- TASK: Extract verbatim every line from the one containing "请参阅:[工作区](/zh/" to the final line of the records below, inclusive, and exclude all pictures.

RECORDS SHOWN below:

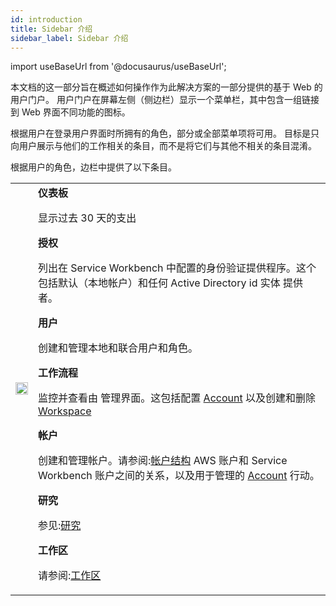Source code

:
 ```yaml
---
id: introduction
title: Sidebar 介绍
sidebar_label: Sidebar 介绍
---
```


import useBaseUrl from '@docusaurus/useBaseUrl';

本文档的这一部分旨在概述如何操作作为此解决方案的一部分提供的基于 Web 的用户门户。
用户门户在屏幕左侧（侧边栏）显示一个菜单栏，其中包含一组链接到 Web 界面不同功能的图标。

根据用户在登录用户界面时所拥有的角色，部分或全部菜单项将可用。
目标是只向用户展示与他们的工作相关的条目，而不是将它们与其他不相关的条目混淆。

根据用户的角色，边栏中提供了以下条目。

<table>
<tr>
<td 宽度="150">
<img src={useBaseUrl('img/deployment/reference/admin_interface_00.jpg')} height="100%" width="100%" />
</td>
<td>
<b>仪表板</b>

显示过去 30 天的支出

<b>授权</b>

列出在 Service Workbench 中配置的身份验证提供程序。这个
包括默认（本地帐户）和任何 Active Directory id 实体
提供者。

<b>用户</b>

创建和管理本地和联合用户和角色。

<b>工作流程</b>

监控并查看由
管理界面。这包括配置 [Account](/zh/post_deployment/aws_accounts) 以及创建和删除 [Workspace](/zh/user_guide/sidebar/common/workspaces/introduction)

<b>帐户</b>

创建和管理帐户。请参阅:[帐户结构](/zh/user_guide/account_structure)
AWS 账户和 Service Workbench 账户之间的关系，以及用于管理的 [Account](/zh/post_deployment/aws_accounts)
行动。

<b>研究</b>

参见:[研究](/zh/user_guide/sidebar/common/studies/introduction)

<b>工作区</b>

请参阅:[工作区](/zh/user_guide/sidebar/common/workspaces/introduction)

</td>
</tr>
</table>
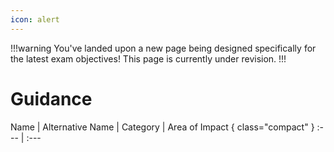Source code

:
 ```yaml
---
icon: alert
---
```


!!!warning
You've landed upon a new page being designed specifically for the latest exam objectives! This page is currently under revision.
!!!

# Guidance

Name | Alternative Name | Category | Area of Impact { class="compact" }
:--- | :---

End of RECORDS SHOWN.

- WRITTEN RESPONSE:
请参阅:[工作区](/zh/user_guide/sidebar/common/workspaces/introduction)

</td>
</tr>
</table>
Source code

:
 ```yaml
---
icon: alert
---
```


!!!warning
You've landed upon a new page being designed specifically for the latest exam objectives! This page is currently under revision.
!!!

# Guidance

Name | Alternative Name | Category | Area of Impact { class="compact" }
:--- | :---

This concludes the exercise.